[Data excerpts]
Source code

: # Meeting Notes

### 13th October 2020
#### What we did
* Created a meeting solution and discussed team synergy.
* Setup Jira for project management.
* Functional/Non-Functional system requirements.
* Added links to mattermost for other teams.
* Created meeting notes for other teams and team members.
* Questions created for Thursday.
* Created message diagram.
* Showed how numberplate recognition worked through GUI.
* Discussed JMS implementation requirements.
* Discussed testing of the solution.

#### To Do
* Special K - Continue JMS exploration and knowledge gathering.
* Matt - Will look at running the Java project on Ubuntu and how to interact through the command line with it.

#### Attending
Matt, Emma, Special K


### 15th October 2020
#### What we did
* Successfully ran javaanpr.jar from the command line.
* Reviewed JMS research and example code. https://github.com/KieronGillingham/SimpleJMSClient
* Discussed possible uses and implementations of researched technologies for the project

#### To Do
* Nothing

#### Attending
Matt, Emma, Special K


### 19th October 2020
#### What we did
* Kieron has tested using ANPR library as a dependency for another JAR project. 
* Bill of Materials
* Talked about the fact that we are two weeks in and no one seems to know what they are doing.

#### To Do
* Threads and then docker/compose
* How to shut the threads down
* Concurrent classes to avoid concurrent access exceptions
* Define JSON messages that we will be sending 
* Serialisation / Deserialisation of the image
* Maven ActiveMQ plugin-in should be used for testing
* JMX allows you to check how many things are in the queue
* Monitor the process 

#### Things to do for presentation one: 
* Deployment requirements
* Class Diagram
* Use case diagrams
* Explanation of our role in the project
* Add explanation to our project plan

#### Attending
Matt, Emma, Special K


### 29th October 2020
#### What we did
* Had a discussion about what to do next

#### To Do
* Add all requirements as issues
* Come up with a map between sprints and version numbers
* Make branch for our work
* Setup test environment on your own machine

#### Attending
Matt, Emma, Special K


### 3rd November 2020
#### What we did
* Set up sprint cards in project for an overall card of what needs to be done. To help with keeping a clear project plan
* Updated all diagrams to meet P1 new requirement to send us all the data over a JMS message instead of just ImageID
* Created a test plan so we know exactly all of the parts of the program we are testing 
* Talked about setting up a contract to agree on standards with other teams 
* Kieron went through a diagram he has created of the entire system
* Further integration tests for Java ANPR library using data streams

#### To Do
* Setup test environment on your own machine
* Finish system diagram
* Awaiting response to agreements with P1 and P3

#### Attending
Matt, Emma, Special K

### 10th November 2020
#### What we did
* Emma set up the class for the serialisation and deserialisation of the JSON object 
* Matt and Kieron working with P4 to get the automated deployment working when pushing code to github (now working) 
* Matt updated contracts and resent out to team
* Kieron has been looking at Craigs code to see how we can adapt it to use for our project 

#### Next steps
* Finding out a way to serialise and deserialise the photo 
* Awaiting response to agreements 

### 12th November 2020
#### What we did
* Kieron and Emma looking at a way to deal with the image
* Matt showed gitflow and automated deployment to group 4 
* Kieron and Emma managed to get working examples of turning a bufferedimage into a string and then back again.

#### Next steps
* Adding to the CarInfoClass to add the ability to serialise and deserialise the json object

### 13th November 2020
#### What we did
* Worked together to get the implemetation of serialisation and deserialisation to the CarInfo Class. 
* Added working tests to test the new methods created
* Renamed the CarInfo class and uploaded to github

Problem to solve: Without altering a single word, reproduce the entries above.

Solved problem:
Source code

: # Meeting Notes

### 13th October 2020
#### What we did
* Created a meeting solution and discussed team synergy.
* Setup Jira for project management.
* Functional/Non-Functional system requirements.
* Added links to mattermost for other teams.
* Created meeting notes for other teams and team members.
* Questions created for Thursday.
* Created message diagram.
* Showed how numberplate recognition worked through GUI.
* Discussed JMS implementation requirements.
* Discussed testing of the solution.

#### To Do
* Special K - Continue JMS exploration and knowledge gathering.
* Matt - Will look at running the Java project on Ubuntu and how to interact through the command line with it.

#### Attending
Matt, Emma, Special K


### 15th October 2020
#### What we did
* Successfully ran javaanpr.jar from the command line.
* Reviewed JMS research and example code. https://github.com/KieronGillingham/SimpleJMSClient
* Discussed possible uses and implementations of researched technologies for the project

#### To Do
* Nothing

#### Attending
Matt, Emma, Special K


### 19th October 2020
#### What we did
* Kieron has tested using ANPR library as a dependency for another JAR project. 
* Bill of Materials
* Talked about the fact that we are two weeks in and no one seems to know what they are doing.

#### To Do
* Threads and then docker/compose
* How to shut the threads down
* Concurrent classes to avoid concurrent access exceptions
* Define JSON messages that we will be sending 
* Serialisation / Deserialisation of the image
* Maven ActiveMQ plugin-in should be used for testing
* JMX allows you to check how many things are in the queue
* Monitor the process 

#### Things to do for presentation one: 
* Deployment requirements
* Class Diagram
* Use case diagrams
* Explanation of our role in the project
* Add explanation to our project plan

#### Attending
Matt, Emma, Special K


### 29th October 2020
#### What we did
* Had a discussion about what to do next

#### To Do
* Add all requirements as issues
* Come up with a map between sprints and version numbers
* Make branch for our work
* Setup test environment on your own machine

#### Attending
Matt, Emma, Special K


### 3rd November 2020
#### What we did
* Set up sprint cards in project for an overall card of what needs to be done. To help with keeping a clear project plan
* Updated all diagrams to meet P1 new requirement to send us all the data over a JMS message instead of just ImageID
* Created a test plan so we know exactly all of the parts of the program we are testing 
* Talked about setting up a contract to agree on standards with other teams 
* Kieron went through a diagram he has created of the entire system
* Further integration tests for Java ANPR library using data streams

#### To Do
* Setup test environment on your own machine
* Finish system diagram
* Awaiting response to agreements with P1 and P3

#### Attending
Matt, Emma, Special K

### 10th November 2020
#### What we did
* Emma set up the class for the serialisation and deserialisation of the JSON object 
* Matt and Kieron working with P4 to get the automated deployment working when pushing code to github (now working) 
* Matt updated contracts and resent out to team
* Kieron has been looking at Craigs code to see how we can adapt it to use for our project 

#### Next steps
* Finding out a way to serialise and deserialise the photo 
* Awaiting response to agreements 

### 12th November 2020
#### What we did
* Kieron and Emma looking at a way to deal with the image
* Matt showed gitflow and automated deployment to group 4 
* Kieron and Emma managed to get working examples of turning a bufferedimage into a string and then back again.

#### Next steps
* Adding to the CarInfoClass to add the ability to serialise and deserialise the json object

### 13th November 2020
#### What we did
* Worked together to get the implemetation of serialisation and deserialisation to the CarInfo Class. 
* Added working tests to test the new methods created
* Renamed the CarInfo class and uploaded to github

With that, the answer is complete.